В реальности всё было сложнее и прозаичнее. «Розмирие» с Мамаем многие считали таким же проявлением непомерной гордыни князя Дмитрия, как и неудавшуюся попытку установления автокефалии или столь же бесплодную попытку решить московско-тверской спор путем вероломного захвата в Москве Михаила Тверского в 1367 году. Спор Дмитрия с Мамаем о размерах дани к разговорам о гордости прибавлял пересуды о наследственной скупости потомков Калиты. Теперь народ должен был кровью оплачивать эту скупость…

Куликовская битва. 8 сентября 1380 г.

Превратить войну с Мамаем из «битвы за деньги» в «битву за веру» мог только какой-то очень уважаемый в народе церковный деятель. Речь шла не о митрополите Киприане с его литовскими симпатиями и византийским происхождением, не о коломенском владыке Герасиме, которого за пределами Коломны мало кто знал, не о ком-либо из запятнанных «делом Митяя» московских монастырских «старцев». Единственный, кто мог сыграть эту великую историческую роль, был игумен Сергий Радонежский. В народе его уже при жизни считали святым. О чудесах, происходивших в его обители, слагали легенды. Ему наяву являлась Богородица с апостолами. Он воскрешал мертвых и причащался небесным огнем. При всем том он был прост и доступен. Каждый, кто хотя бы раз встречался с «великим старцем», навсегда хранил в душе его светлый образ.

Маковецкий отшельник понимал жестокие законы мира сего, но умел обходить их тропою добра и милосердия. Через своих многочисленных учеников и собеседников он имел ясное представление обо всем, что происходило на Руси. Подобно древним пророкам, он чувствовал ответственность перед Богом за свой народ. Погруженный в молитву и внутреннее созерцание, он говорил мало, но каждое его слово стоило дорого.

Воспитанный в традициях московской политики времен Калиты, Сергий Радонежский, судя по всему, не одобрял затеянную Дмитрием войну с Ордой. Он советовал князю откупиться от татар деньгами и кончить дело миром. Но дело зашло слишком далеко, и путей к отступлению у Дмитрия уже не было. Образ ветхозаветного царя Давида, героя своего народа, придавал ему силы.

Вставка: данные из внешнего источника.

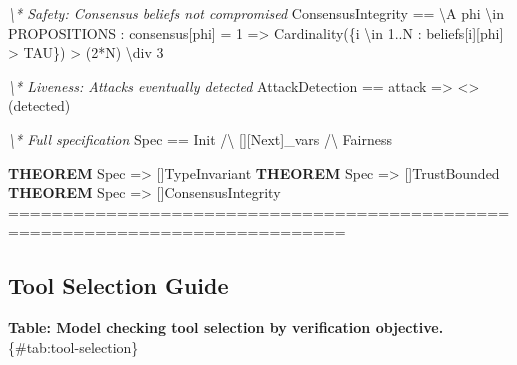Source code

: \documentclass[
]{article}
\newenvironment{Shaded}{}{}
\newcommand{\CommentTok}[1]{\textcolor[rgb]{0.38,0.63,0.69}{\textit{#1}}}
\newcommand{\DecValTok}[1]{\textcolor[rgb]{0.25,0.63,0.44}{#1}}
\newcommand{\KeywordTok}[1]{\textcolor[rgb]{0.00,0.44,0.13}{\textbf{#1}}}
\newcommand{\NormalTok}[1]{#1}
\begin{document}
\begin{Shaded}
\begin{Highlighting}[]
\CommentTok{\textbackslash{}* Safety: Consensus beliefs not compromised}
\NormalTok{ConsensusIntegrity ==}
\NormalTok{  \textbackslash{}A phi \textbackslash{}in PROPOSITIONS :}
\NormalTok{    consensus[phi] = }\DecValTok{1}\NormalTok{ =\textgreater{}}
\NormalTok{      Cardinality(\{i \textbackslash{}in }\DecValTok{1}\NormalTok{..N : beliefs[i][phi] \textgreater{} TAU\}) \textgreater{} (}\DecValTok{2}\NormalTok{*N) \textbackslash{}div }\DecValTok{3}

\CommentTok{\textbackslash{}* Liveness: Attacks eventually detected}
\NormalTok{AttackDetection ==}
\NormalTok{  attack =\textgreater{} \textless{}\textgreater{}(detected)}

\CommentTok{\textbackslash{}* Full specification}
\NormalTok{Spec == Init /\textbackslash{} [][Next]\_vars /\textbackslash{} Fairness}

\KeywordTok{THEOREM}\NormalTok{ Spec =\textgreater{} []TypeInvariant}
\KeywordTok{THEOREM}\NormalTok{ Spec =\textgreater{} []TrustBounded}
\KeywordTok{THEOREM}\NormalTok{ Spec =\textgreater{} []ConsensusIntegrity}
\NormalTok{=============================================================================}
\end{Highlighting}
\end{Shaded}

\subsection{Tool Selection Guide}\label{sec:tool-selection}

\textbf{Table: Model checking tool selection by verification objective.}
\{\#tab:tool-selection\}
\end{document}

Предотвратить войну было невозможно. Но можно было земными средствами повлиять на ее результаты. Сергий понимал, что поражение Дмитрия в решающей битве с Мамаем будет тяжким бедствием не только для Москвы, но и для всей Северо-Восточной Руси. Сначала победители огнем и мечом пройдут по земле побежденных. После этого бекляри-бек, скорее всего, передаст великое княжение Владимирское Михаилу Тверскому, который начнет гонения на прежних союзников Москвы и перераспределение княжеских столов. В итоге Северо-Восточная Русь будет ввергнута в долгую и кровавую усобицу.